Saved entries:
····················

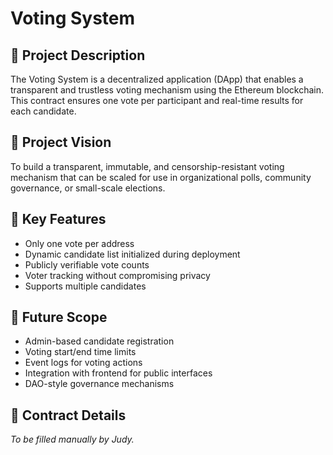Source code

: 
# Voting System

## 📝 Project Description
The Voting System is a decentralized application (DApp) that enables a transparent and trustless voting mechanism using the Ethereum blockchain. This contract ensures one vote per participant and real-time results for each candidate.

## 🎯 Project Vision
To build a transparent, immutable, and censorship-resistant voting mechanism that can be scaled for use in organizational polls, community governance, or small-scale elections.

## 🔑 Key Features
- Only one vote per address
- Dynamic candidate list initialized during deployment
- Publicly verifiable vote counts
- Voter tracking without compromising privacy
- Supports multiple candidates

## 🌱 Future Scope
- Admin-based candidate registration
- Voting start/end time limits
- Event logs for voting actions
- Integration with frontend for public interfaces
- DAO-style governance mechanisms

## 📄 Contract Details
*To be filled manually by Judy.*
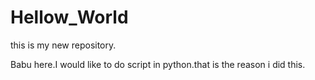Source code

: # Hellow_World
this is my new repository.


Babu here.I would like to do script in python.that is the reason i did this.
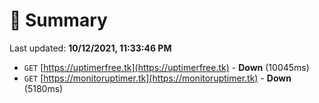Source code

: # 📖 Summary
Last updated: **10/12/2021, 11:33:46 PM**

- `GET` [https://uptimerfree.tk](https://uptimerfree.tk) - **Down** (10045ms)
- `GET` [https://monitoruptimer.tk](https://monitoruptimer.tk) - **Down** (5180ms)
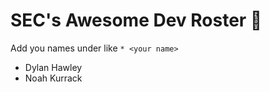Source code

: # SEC's Awesome Dev Roster 😤

Add you names under like `* <your name>`

* Dylan Hawley
* Noah Kurrack

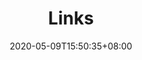 ---
title: "Links"
date: 2020-05-09T15:50:35+08:00
draft: false
type: "links"
adjacentPost: false
---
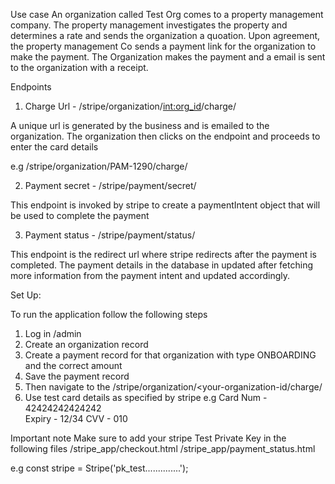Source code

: Use case
An organization called Test Org comes to a property management company. The property management
investigates the property and determines a rate and sends the organization a quoation.
Upon agreement, the property management Co sends a payment link for the organization to make the
payment. The Organization makes the payment and a email is sent to the organization with a receipt.


Endpoints

1. Charge Url - /stripe/organization/<int:org_id>/charge/

A unique url is generated by the business and is emailed to the organization.
The organization then clicks on the endpoint and proceeds to enter the card details

e.g /stripe/organization/PAM-1290/charge/


2. Payment secret - /stripe/payment/secret/

This endpoint is invoked by stripe to create a paymentIntent object that will
be used to complete the payment

3. Payment status - /stripe/payment/status/

This endpoint is the redirect url where stripe redirects after the payment is
completed. The payment details in the database in updated after fetching
more information from the payment intent and updated accordingly.

Set Up:

To run the application follow the following steps
1. Log in /admin 
2. Create an organization record
3. Create a payment record for that organization with type ONBOARDING and
the correct amount
4. Save the payment record
5. Then navigate to the /stripe/organization/<your-organization-id/charge/
6. Use test card details as specified by stripe
     e.g Card Num - 42424242424242  
      Expiry - 12/34
      CVV - 010

Important note
Make sure to add your stripe Test Private Key in the following files
/stripe_app/checkout.html
/stripe_app/payment_status.html

e.g   const stripe = Stripe('pk_test..............');

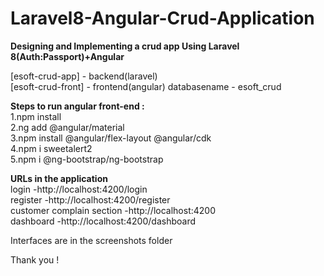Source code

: # Laravel8-Angular-Crud-Application

<strong>Designing and Implementing a crud app Using Laravel 8(Auth:Passport)+Angular</strong><br>

[esoft-crud-app] - backend(laravel)<br>
[esoft-crud-front] - frontend(angular)
databasename - esoft_crud

<strong>Steps to run angular front-end :</strong><br>
1.npm install<br>
2.ng add @angular/material<br>
3.npm install @angular/flex-layout @angular/cdk<br>
4.npm i sweetalert2<br>
5.npm i @ng-bootstrap/ng-bootstrap<br>

<strong>URLs in the application</strong><br>
login -http://localhost:4200/login<br>
register -http://localhost:4200/register<br>
customer complain section -http://localhost:4200<br>
dashboard -http://localhost:4200/dashboard<br>

Interfaces are in the screenshots folder

Thank you !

····················

TASK STATEMENT — Both ends included, copy the lines from the one holding "2. Create an organization record" to the last line of the entries exactly, with all pictures left out.

TASK OUTPUT —
2. Create an organization record
3. Create a payment record for that organization with type ONBOARDING and
the correct amount
4. Save the payment record
5. Then navigate to the /stripe/organization/<your-organization-id/charge/
6. Use test card details as specified by stripe
     e.g Card Num - 42424242424242  
      Expiry - 12/34
      CVV - 010

Important note
Make sure to add your stripe Test Private Key in the following files
/stripe_app/checkout.html
/stripe_app/payment_status.html

e.g   const stripe = Stripe('pk_test..............');

Source code

: # Laravel8-Angular-Crud-Application

<strong>Designing and Implementing a crud app Using Laravel 8(Auth:Passport)+Angular</strong><br>

[esoft-crud-app] - backend(laravel)<br>
[esoft-crud-front] - frontend(angular)
databasename - esoft_crud

<strong>Steps to run angular front-end :</strong><br>
1.npm install<br>
2.ng add @angular/material<br>
3.npm install @angular/flex-layout @angular/cdk<br>
4.npm i sweetalert2<br>
5.npm i @ng-bootstrap/ng-bootstrap<br>

<strong>URLs in the application</strong><br>
login -http://localhost:4200/login<br>
register -http://localhost:4200/register<br>
customer complain section -http://localhost:4200<br>
dashboard -http://localhost:4200/dashboard<br>

Interfaces are in the screenshots folder

Thank you !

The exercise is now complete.